(Records shown begins)

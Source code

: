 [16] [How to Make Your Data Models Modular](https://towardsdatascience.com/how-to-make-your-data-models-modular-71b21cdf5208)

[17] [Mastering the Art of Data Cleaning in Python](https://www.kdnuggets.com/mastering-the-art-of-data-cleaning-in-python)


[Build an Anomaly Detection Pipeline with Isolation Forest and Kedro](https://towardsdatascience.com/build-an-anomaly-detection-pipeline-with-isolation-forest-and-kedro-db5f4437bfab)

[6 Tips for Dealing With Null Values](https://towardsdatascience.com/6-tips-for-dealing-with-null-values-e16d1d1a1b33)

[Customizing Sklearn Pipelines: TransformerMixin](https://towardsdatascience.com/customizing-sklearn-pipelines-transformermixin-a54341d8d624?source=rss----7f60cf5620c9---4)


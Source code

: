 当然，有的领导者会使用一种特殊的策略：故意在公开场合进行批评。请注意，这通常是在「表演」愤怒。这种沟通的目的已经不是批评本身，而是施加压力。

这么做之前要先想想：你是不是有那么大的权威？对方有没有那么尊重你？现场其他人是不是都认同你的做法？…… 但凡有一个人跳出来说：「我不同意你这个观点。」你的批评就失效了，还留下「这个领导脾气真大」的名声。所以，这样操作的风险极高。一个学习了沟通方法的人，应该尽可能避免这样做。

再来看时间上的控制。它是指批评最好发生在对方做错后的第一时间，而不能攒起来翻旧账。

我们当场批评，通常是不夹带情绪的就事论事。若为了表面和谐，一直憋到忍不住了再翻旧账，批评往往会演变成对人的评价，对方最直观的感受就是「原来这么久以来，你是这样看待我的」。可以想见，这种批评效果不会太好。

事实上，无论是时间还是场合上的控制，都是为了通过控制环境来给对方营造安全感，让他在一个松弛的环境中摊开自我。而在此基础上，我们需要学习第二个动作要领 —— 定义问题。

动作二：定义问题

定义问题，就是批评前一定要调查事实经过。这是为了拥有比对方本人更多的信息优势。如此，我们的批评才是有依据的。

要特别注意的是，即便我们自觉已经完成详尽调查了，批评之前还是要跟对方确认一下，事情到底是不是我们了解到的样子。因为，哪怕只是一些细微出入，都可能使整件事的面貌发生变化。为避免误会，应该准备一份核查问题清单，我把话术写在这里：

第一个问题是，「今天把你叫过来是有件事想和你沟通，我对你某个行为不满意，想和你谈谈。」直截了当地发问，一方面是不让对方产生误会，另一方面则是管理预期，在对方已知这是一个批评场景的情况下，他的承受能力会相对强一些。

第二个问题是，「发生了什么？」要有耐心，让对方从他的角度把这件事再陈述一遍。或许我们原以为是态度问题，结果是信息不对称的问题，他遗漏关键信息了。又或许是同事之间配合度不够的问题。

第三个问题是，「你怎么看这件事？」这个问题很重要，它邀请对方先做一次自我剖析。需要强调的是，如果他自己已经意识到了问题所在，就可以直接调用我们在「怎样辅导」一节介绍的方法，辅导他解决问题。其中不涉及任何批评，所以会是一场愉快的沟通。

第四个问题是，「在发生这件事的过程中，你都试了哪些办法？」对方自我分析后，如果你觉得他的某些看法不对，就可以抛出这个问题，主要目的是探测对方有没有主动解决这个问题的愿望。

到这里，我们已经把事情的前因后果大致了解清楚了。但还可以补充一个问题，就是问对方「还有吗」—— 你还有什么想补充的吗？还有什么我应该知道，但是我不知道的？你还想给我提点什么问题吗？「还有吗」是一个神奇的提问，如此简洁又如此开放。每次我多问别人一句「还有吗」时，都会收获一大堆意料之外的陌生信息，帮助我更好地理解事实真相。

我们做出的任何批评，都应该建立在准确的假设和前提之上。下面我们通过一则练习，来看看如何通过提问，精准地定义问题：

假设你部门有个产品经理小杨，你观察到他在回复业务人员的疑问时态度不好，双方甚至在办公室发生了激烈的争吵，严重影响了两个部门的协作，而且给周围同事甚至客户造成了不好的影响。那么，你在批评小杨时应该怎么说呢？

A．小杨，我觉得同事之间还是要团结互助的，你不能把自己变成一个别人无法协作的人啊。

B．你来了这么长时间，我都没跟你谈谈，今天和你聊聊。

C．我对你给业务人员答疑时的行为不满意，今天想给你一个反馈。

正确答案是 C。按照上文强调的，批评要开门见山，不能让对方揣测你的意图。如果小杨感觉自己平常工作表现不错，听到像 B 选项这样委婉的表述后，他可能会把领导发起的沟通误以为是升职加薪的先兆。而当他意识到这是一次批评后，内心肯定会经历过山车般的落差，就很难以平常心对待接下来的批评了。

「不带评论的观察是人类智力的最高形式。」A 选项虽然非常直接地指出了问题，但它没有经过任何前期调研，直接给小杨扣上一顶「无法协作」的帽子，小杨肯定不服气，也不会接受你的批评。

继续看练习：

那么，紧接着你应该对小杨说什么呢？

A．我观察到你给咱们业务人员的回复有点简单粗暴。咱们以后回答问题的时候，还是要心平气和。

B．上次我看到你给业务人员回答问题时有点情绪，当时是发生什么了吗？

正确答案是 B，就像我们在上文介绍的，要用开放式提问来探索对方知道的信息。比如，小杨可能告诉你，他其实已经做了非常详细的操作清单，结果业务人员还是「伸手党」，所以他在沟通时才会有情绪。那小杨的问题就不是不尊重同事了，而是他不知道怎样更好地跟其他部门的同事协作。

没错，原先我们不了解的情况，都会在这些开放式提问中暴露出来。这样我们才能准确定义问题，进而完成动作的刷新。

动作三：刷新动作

(Records shown ends)

Go through the material above and output exactly the lines from the one containing "[16] [How to" through the one containing "第四个问题是，「在发生这件事".

: [16] [How to Make Your Data Models Modular](https://towardsdatascience.com/how-to-make-your-data-models-modular-71b21cdf5208)

[17] [Mastering the Art of Data Cleaning in Python](https://www.kdnuggets.com/mastering-the-art-of-data-cleaning-in-python)


[Build an Anomaly Detection Pipeline with Isolation Forest and Kedro](https://towardsdatascience.com/build-an-anomaly-detection-pipeline-with-isolation-forest-and-kedro-db5f4437bfab)

[6 Tips for Dealing With Null Values](https://towardsdatascience.com/6-tips-for-dealing-with-null-values-e16d1d1a1b33)

[Customizing Sklearn Pipelines: TransformerMixin](https://towardsdatascience.com/customizing-sklearn-pipelines-transformermixin-a54341d8d624?source=rss----7f60cf5620c9---4)


Source code

: 当然，有的领导者会使用一种特殊的策略：故意在公开场合进行批评。请注意，这通常是在「表演」愤怒。这种沟通的目的已经不是批评本身，而是施加压力。

这么做之前要先想想：你是不是有那么大的权威？对方有没有那么尊重你？现场其他人是不是都认同你的做法？…… 但凡有一个人跳出来说：「我不同意你这个观点。」你的批评就失效了，还留下「这个领导脾气真大」的名声。所以，这样操作的风险极高。一个学习了沟通方法的人，应该尽可能避免这样做。

再来看时间上的控制。它是指批评最好发生在对方做错后的第一时间，而不能攒起来翻旧账。

我们当场批评，通常是不夹带情绪的就事论事。若为了表面和谐，一直憋到忍不住了再翻旧账，批评往往会演变成对人的评价，对方最直观的感受就是「原来这么久以来，你是这样看待我的」。可以想见，这种批评效果不会太好。

事实上，无论是时间还是场合上的控制，都是为了通过控制环境来给对方营造安全感，让他在一个松弛的环境中摊开自我。而在此基础上，我们需要学习第二个动作要领 —— 定义问题。

动作二：定义问题

定义问题，就是批评前一定要调查事实经过。这是为了拥有比对方本人更多的信息优势。如此，我们的批评才是有依据的。

要特别注意的是，即便我们自觉已经完成详尽调查了，批评之前还是要跟对方确认一下，事情到底是不是我们了解到的样子。因为，哪怕只是一些细微出入，都可能使整件事的面貌发生变化。为避免误会，应该准备一份核查问题清单，我把话术写在这里：

第一个问题是，「今天把你叫过来是有件事想和你沟通，我对你某个行为不满意，想和你谈谈。」直截了当地发问，一方面是不让对方产生误会，另一方面则是管理预期，在对方已知这是一个批评场景的情况下，他的承受能力会相对强一些。

第二个问题是，「发生了什么？」要有耐心，让对方从他的角度把这件事再陈述一遍。或许我们原以为是态度问题，结果是信息不对称的问题，他遗漏关键信息了。又或许是同事之间配合度不够的问题。

第三个问题是，「你怎么看这件事？」这个问题很重要，它邀请对方先做一次自我剖析。需要强调的是，如果他自己已经意识到了问题所在，就可以直接调用我们在「怎样辅导」一节介绍的方法，辅导他解决问题。其中不涉及任何批评，所以会是一场愉快的沟通。

第四个问题是，「在发生这件事的过程中，你都试了哪些办法？」对方自我分析后，如果你觉得他的某些看法不对，就可以抛出这个问题，主要目的是探测对方有没有主动解决这个问题的愿望。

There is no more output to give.